L'Alsacien à quai, sans doute en Tunisie à Bizerte. La photo est prise depuis le pont qui enjambe le canal. Remarquez juste sous le pavillon de beaupré, la protection sur le cable qui empêche les rongeurs de monter le long des aussières. (Photo Michel MOREL - 1977/1978)



L'Alsacien à quai, à droite le pont d'où la photo précédente a été prise. (Photo Michel MOREL - 1977/1978)



En mer, vue vers l'arrière à tribord du bateau. Au premier plan les tubes lance-torpilles. (Photo Michel MOREL - 1977/1978)



Vous allez me dire, encore une photo de bateau le nez dans la plume, d'accord mais moi je ne m'en lasse jamais, je me souviens encore de ces longs moments passés à la passerelle à regarder et à sentir dans le corps la vie de la mer et le bateau qui vaille que vaille se frayait un chemin dans l'eau. 30 ans après ces sensations restent tout à fait intacts. (Photo Michel MOREL - 1977/1978)



Et encore une ! En voyant cette photo, je pense au gars qui lors des exercices se trouvait dans le télépointeur de 57mm, ça devait sans doute pas mal bouger. (Photo Michel MOREL - 1977/1978)
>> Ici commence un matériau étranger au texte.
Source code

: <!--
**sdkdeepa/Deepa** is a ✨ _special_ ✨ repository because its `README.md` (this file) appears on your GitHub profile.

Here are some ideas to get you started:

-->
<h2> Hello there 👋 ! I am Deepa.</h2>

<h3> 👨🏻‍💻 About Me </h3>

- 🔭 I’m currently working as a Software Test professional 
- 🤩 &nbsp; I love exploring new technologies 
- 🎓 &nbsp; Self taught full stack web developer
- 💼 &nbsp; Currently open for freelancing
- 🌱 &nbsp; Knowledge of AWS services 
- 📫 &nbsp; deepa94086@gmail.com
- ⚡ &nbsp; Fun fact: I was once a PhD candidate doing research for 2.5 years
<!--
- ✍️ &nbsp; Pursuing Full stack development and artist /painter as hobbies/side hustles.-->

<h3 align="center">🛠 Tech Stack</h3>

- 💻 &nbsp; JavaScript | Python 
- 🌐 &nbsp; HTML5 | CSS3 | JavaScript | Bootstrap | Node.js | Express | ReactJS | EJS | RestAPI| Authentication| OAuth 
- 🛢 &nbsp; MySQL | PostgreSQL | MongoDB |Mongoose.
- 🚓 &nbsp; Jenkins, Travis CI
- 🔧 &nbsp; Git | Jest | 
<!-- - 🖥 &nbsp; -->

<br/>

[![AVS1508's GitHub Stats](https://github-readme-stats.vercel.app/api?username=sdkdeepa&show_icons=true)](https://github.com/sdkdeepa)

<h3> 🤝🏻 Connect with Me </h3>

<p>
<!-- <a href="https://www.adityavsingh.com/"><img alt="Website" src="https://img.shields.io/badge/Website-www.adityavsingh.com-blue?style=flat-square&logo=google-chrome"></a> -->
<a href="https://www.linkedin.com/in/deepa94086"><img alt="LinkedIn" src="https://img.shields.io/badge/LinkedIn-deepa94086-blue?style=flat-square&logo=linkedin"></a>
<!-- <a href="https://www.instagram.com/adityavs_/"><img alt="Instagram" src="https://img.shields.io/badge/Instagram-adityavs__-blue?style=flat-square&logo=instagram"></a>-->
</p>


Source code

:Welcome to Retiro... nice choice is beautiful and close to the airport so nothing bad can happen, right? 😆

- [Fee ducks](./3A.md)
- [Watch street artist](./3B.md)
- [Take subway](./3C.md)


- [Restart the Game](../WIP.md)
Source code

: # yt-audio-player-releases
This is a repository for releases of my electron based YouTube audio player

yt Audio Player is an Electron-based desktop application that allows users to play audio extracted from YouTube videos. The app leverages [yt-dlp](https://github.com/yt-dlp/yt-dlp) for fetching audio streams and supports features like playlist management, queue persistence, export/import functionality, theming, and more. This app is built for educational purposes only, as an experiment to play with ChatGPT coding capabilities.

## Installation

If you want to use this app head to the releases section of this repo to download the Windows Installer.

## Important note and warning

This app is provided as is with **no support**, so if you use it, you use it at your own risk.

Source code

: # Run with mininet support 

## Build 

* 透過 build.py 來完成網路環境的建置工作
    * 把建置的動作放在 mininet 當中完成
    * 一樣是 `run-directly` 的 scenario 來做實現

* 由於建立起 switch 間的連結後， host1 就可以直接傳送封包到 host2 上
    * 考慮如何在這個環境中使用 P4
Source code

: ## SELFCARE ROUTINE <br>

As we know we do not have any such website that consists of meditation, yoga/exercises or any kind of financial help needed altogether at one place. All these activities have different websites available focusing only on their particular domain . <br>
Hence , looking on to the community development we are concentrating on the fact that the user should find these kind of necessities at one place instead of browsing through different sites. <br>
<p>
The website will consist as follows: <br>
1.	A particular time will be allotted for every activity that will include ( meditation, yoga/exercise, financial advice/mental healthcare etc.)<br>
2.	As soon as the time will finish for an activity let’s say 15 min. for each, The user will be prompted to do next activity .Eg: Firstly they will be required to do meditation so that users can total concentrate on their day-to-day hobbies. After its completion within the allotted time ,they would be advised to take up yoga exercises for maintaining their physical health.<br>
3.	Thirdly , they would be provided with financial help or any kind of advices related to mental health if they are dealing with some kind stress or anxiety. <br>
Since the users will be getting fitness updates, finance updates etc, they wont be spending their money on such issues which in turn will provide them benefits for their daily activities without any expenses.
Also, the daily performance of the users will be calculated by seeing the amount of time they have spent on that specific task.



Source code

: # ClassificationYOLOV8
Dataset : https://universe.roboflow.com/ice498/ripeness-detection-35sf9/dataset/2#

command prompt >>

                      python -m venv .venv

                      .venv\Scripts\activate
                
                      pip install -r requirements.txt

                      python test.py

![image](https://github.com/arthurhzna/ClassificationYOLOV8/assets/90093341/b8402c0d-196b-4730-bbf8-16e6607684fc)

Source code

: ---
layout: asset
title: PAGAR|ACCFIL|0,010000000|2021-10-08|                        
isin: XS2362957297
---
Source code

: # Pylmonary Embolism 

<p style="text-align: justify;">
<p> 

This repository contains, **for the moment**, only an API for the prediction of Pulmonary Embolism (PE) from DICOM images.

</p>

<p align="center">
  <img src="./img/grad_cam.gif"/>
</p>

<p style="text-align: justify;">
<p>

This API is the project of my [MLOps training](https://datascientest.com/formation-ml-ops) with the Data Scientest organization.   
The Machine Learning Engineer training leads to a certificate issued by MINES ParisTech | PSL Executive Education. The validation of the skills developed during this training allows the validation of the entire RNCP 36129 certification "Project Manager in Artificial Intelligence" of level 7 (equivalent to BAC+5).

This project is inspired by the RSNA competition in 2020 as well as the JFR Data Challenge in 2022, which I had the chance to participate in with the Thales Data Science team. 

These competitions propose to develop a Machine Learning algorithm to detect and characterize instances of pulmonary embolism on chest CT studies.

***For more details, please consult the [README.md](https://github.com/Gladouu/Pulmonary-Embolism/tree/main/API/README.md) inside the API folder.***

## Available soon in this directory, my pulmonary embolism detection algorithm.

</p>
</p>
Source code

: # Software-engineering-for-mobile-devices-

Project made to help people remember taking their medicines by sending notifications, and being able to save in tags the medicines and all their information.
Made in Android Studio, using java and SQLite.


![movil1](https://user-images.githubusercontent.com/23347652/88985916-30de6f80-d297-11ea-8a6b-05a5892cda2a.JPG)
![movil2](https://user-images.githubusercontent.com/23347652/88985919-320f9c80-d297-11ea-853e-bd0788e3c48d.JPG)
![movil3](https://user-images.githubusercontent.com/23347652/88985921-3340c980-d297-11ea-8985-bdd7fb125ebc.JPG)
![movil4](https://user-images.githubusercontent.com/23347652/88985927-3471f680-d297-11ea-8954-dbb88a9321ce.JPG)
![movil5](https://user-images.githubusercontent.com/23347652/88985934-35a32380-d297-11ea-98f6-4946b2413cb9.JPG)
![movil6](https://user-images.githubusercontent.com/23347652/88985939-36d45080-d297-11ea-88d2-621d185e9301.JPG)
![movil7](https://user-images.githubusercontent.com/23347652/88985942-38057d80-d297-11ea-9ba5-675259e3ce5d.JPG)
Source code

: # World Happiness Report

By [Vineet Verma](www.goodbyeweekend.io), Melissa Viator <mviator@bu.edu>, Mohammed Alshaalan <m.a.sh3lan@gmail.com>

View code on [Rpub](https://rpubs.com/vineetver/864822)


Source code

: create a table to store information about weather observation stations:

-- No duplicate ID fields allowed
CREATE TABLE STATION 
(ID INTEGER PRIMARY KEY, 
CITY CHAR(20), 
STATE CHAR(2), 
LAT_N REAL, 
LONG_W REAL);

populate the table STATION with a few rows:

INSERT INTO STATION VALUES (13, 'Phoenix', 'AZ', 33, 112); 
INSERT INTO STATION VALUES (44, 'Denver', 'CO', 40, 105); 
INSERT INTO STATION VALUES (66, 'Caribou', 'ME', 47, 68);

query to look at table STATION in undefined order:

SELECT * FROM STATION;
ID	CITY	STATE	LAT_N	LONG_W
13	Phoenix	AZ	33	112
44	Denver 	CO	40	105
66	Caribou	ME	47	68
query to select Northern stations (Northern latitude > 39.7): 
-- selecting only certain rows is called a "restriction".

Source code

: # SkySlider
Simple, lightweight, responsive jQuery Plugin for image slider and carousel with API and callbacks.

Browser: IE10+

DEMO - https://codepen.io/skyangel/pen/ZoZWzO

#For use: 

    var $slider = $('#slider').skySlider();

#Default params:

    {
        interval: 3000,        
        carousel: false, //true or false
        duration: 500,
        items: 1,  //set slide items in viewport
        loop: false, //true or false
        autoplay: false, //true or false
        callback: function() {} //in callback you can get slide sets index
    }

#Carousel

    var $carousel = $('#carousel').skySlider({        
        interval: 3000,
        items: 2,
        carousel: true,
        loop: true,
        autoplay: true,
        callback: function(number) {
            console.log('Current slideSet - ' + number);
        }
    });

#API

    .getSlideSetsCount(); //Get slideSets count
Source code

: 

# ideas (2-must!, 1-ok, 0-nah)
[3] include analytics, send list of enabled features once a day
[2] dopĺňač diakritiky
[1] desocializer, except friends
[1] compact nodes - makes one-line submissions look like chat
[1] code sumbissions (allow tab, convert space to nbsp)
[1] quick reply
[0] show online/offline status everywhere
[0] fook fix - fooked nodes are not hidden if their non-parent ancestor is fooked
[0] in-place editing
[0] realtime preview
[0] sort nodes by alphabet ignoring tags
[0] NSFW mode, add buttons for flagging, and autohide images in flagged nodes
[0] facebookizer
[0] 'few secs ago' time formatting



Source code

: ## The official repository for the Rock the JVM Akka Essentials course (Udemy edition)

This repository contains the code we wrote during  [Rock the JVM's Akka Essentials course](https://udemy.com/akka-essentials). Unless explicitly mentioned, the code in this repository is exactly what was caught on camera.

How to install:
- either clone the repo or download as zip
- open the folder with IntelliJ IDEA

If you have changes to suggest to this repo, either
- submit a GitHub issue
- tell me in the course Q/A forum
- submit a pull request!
Une petite en noir et blanc pour que l'on n'oublie pas que l'avant des rapides avait des lignes bien marine. (Photo Michel MOREL - 1977/1978)



Le réglage d'une des chaudières n'est pas optimum, à moins qu'il ne s'agisse d'un ramonage, on voit aussi bien l'arrière du mortier de 305mm. (Photo Michel MOREL - 1977/1978)



Pour finir, l'Alsacien en escale, Tunisie ou Lybie ? Les tentes sont à poste, le soleil méditerrannéen doit pas mal taper sur le métal des ponts. Ici se termine le voyage dans les souvenirs de Michel Morel, encore merci à lui pour tout. (Photo Michel MOREL - 1977/1978)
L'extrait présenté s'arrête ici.